Tone-Deaf Ted Cruz Got Booed Off Stage at a Gala for Middle Eastern Christians


You can say this about Ted Cruz — he doesn't play to the crowd.

The Texas senator and Tea Party favorite made an appearance at a gala hosted by In Defense of Christians, a group that raises awareness of persecuted Christians and other religious minorities in the Middle East. It did not go well.

Cruz was booed after saying that "Christians have no greater ally than Israel." The heckling continued as he dug deeper, and he eventually left the stage.

Take a look:

Before that video starts rolling, per the Daily Caller, Cruz told the crowd that "[t]hose who hate Israel hate America" and "[t]hose who hate Jews hate Christians."

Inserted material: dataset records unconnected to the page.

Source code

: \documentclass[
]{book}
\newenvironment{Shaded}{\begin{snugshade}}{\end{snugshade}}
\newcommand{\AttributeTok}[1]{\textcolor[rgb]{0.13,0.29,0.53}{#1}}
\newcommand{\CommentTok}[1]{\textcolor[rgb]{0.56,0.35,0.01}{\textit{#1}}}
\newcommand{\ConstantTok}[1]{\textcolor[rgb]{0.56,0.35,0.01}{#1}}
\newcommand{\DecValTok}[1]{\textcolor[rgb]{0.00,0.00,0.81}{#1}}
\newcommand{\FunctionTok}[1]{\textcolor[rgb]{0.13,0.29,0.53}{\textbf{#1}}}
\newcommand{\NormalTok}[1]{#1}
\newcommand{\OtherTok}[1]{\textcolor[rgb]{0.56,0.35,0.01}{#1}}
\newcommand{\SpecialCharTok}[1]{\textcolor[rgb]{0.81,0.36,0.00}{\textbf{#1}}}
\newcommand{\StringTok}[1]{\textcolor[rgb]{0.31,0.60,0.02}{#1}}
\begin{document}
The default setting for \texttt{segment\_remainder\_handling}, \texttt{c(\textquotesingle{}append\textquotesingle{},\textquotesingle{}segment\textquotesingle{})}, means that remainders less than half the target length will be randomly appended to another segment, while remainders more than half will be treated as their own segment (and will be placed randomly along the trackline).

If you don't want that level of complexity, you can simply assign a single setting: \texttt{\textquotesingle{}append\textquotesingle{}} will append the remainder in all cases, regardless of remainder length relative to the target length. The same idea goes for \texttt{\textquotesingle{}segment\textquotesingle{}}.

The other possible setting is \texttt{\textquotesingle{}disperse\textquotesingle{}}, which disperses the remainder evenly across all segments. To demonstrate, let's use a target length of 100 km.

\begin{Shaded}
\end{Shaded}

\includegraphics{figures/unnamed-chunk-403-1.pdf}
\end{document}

"If you hate the Jewish people, you are not reflecting the teachings of Christ," he said. "And the very same people who persecute and murder Christians right now, who crucify Christians, who behead children, are the very same people who target Jews for their faith, for the same reason."

That's when In Defense of Christians president Toufic Baaklini came onstage to urge the hecklers to quiet down, to no avail. Cruz exited with, "If you will not stand with Israel and the Jews, then I will not stand with you. Good night and God bless."

As the Daily Caller notes, many Middle Eastern Christians don't have the same political dedication to Israel that many evangelical Christians in the U.S. do. While Israel allows Christians to practice freely, many in the region feel its foreign policy alienates Palestinian Christians.

In a statement after the event, Cruz attributed the reaction to anti-Semitism on the part of the crowd, telling Breitbart News that it was "a shameful display of bigotry and hatred."

Slate explains that the gala was already starting to cause some controversy on the right before Cruz's speech, with the Washington Free Beacon reporting that it would "feature pro-Hezbollah and pro-Assad speakers." Using his speech to call for support for Israel — and walking off stage after the boos came — allowed Cruz to reinforce his credentials without being associated with any of the event's other speakers in the minds of conservative press and voters.